Stored entries:
--- --- ---
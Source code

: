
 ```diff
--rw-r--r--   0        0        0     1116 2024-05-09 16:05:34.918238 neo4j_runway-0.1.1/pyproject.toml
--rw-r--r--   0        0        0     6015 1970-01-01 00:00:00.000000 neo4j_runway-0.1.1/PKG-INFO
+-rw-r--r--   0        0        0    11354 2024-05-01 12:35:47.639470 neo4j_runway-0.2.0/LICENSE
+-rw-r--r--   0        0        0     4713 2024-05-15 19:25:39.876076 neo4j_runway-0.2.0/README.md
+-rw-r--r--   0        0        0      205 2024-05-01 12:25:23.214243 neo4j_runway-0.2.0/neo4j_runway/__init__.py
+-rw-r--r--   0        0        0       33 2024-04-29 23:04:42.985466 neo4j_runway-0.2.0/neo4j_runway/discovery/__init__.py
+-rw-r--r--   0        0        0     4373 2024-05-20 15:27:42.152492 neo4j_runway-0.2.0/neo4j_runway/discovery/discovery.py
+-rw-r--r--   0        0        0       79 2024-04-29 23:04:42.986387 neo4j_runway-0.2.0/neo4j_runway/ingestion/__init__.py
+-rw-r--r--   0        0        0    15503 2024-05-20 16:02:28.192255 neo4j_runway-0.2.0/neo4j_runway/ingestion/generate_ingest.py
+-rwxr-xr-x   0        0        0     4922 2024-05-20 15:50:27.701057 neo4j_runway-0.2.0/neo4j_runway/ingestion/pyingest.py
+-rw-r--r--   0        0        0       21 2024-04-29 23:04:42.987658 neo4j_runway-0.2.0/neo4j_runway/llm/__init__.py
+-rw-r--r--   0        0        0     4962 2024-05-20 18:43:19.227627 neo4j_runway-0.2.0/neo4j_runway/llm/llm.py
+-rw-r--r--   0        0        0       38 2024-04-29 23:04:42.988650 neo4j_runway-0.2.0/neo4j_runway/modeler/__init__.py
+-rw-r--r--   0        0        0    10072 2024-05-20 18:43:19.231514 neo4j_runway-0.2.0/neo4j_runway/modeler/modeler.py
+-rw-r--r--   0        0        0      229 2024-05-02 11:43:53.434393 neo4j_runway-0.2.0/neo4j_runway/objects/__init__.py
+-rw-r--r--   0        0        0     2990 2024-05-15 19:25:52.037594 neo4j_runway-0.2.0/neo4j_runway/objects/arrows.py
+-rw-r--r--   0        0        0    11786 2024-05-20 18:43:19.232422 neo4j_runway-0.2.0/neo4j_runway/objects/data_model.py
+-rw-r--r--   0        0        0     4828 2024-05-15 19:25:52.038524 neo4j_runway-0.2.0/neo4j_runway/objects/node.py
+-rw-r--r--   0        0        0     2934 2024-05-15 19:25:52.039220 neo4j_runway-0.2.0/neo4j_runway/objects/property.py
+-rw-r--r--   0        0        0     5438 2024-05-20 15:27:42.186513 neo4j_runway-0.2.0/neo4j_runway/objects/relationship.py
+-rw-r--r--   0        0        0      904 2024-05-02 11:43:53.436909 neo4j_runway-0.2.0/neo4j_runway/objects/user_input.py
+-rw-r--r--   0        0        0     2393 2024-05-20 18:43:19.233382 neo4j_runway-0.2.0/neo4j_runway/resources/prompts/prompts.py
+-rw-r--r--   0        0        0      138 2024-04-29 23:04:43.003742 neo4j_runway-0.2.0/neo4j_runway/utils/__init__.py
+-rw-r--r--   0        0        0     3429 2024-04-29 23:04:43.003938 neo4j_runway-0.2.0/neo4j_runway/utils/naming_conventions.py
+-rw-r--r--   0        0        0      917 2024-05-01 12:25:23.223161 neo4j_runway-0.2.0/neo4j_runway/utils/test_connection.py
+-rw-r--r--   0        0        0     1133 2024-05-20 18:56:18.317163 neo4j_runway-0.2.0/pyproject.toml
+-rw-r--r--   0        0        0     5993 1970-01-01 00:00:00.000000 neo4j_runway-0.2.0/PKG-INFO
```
--- --- ---
#### Exercise instructions
Where a line in the records above contains "INFO", include it in the count, and give only that number.

#### The completed task
2